[Records drawn from a dataset]
+ + + + +

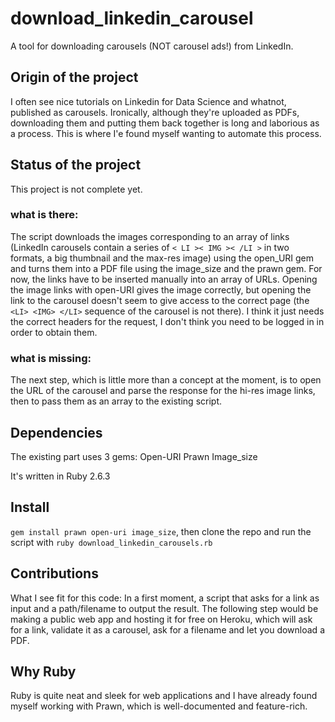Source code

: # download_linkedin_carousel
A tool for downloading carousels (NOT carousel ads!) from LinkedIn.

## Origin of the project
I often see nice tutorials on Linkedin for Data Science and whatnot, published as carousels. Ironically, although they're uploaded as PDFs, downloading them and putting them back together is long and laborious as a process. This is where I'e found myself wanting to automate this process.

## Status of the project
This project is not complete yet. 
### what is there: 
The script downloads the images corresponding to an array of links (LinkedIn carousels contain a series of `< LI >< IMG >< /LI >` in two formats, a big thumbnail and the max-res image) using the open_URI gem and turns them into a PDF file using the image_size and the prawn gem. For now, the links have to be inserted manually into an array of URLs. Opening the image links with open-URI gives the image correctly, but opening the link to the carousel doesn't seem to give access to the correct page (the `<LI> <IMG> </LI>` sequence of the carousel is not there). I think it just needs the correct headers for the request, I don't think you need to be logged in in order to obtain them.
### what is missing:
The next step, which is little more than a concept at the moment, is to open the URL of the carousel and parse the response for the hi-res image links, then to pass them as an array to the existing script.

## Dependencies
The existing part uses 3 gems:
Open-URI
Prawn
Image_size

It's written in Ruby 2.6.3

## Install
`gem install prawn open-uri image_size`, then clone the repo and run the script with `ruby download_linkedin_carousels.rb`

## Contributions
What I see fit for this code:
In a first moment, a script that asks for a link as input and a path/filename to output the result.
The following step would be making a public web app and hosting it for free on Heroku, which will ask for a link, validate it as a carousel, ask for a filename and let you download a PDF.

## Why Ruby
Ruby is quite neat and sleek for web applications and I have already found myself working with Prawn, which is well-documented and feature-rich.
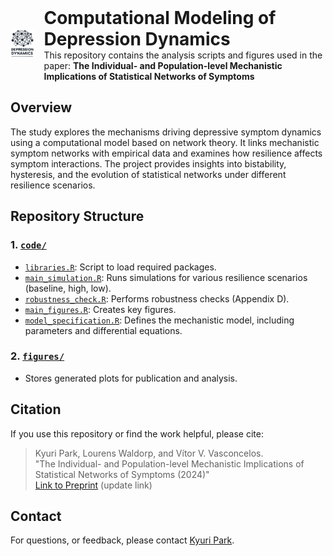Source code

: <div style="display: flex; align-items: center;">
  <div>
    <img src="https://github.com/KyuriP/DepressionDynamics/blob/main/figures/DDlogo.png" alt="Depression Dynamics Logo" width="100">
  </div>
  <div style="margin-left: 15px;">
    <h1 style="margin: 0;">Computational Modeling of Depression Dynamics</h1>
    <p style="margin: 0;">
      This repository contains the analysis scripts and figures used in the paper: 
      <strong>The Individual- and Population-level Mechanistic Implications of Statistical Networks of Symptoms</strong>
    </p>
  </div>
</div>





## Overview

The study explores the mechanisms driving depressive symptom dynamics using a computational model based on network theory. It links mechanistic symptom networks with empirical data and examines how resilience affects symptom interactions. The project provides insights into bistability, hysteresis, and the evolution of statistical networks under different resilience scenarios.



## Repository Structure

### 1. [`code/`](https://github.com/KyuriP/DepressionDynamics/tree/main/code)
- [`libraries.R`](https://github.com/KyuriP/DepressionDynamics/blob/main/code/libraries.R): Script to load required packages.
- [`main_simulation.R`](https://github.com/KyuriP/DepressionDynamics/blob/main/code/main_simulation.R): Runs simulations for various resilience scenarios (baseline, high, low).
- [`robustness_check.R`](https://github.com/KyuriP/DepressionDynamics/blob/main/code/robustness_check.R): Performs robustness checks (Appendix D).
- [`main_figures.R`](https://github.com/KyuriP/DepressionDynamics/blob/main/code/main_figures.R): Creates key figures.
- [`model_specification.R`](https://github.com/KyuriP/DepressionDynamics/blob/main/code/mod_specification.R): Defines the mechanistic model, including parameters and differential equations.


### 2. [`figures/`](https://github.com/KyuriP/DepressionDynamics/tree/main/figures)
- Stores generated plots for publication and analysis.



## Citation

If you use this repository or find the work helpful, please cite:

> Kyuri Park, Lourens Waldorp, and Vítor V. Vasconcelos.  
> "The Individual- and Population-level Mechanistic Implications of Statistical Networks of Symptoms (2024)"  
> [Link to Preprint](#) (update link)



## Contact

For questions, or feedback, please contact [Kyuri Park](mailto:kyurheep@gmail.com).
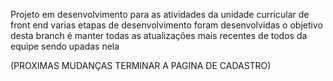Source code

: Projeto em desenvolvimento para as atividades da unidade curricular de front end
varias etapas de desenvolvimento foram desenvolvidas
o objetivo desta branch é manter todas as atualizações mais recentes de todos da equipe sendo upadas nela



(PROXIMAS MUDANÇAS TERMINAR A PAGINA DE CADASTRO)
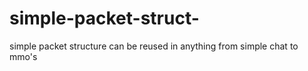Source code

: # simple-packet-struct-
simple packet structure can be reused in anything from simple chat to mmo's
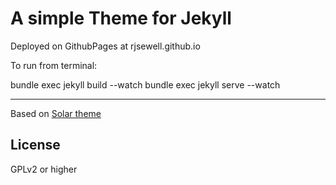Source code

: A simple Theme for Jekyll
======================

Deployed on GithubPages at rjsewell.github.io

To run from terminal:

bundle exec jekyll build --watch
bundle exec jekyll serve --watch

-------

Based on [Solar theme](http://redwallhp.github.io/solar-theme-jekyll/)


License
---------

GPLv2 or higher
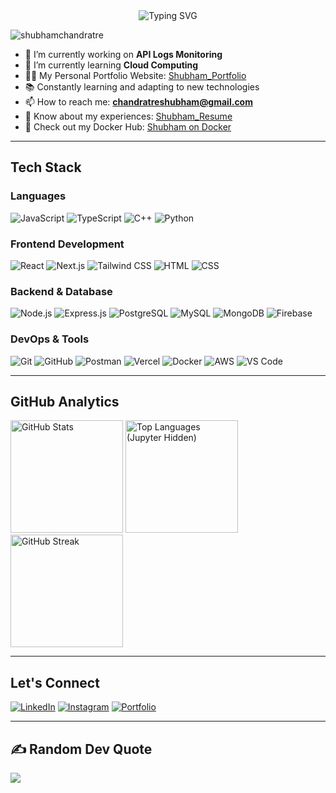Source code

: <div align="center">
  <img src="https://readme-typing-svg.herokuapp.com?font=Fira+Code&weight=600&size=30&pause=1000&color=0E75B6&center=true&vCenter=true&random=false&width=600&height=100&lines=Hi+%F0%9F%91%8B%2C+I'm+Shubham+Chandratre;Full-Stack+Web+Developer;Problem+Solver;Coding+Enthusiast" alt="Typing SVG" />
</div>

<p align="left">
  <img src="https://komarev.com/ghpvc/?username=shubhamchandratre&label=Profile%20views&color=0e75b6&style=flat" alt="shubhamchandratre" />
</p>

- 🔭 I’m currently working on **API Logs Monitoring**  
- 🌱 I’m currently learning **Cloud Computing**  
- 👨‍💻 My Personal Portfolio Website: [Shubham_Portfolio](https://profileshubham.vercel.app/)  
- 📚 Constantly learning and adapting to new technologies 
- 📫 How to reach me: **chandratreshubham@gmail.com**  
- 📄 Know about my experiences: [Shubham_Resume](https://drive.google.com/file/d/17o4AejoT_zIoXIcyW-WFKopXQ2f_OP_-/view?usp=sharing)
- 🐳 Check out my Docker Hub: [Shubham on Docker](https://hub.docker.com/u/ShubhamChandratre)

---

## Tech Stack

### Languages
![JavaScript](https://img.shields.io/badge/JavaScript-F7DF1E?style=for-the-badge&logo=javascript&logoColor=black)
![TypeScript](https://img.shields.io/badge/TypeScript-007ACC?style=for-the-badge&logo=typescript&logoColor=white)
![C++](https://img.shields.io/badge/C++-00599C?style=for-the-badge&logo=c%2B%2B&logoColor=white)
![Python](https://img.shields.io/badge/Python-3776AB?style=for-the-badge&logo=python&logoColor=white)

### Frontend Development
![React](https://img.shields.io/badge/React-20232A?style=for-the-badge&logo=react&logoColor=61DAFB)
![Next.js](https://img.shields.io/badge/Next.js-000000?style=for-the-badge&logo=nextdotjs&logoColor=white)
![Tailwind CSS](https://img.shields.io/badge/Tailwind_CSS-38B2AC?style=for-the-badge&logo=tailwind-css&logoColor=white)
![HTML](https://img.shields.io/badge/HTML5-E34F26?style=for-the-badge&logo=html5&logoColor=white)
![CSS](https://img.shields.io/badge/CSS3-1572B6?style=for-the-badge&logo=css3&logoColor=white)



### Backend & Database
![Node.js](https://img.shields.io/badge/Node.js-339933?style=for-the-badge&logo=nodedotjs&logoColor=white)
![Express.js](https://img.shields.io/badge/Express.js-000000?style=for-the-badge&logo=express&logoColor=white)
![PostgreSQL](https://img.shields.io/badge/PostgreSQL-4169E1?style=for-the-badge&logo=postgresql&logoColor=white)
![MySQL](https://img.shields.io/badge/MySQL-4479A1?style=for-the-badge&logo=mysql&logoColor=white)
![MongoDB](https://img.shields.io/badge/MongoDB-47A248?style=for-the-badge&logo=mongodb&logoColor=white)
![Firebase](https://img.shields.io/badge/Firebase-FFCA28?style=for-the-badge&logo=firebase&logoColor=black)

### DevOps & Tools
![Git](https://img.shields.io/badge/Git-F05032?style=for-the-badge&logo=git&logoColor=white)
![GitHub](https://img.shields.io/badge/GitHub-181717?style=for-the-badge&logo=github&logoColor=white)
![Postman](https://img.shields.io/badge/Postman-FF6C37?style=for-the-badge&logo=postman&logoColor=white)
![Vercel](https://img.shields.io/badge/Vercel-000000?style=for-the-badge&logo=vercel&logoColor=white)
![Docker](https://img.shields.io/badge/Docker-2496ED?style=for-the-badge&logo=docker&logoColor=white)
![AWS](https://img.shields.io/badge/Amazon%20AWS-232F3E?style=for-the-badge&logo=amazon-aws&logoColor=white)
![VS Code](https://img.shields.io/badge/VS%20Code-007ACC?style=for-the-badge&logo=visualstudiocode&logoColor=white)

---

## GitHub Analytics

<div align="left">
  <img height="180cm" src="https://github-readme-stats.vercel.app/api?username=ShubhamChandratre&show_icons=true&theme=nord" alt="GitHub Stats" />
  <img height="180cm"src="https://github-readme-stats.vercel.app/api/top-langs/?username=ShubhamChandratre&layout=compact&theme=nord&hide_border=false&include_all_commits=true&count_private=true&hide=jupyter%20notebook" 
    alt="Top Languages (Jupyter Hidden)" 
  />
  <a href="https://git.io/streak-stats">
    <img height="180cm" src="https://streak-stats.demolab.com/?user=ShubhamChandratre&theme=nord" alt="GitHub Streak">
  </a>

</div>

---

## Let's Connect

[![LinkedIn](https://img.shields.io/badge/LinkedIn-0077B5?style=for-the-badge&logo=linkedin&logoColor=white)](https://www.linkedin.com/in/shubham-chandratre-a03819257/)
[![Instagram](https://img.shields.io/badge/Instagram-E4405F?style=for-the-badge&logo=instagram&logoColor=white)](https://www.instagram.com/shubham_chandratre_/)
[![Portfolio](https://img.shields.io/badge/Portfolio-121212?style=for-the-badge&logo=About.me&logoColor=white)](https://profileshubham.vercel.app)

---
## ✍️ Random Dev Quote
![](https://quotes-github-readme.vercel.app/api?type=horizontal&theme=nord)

+ + + + +

[THE TASK]: Could you filter the entries above for lines holding the string "docker" and copy them?

[SOLVED EXERCISE]:
- 🐳 Check out my Docker Hub: [Shubham on Docker](https://hub.docker.com/u/ShubhamChandratre)
![Docker](https://img.shields.io/badge/Docker-2496ED?style=for-the-badge&logo=docker&logoColor=white)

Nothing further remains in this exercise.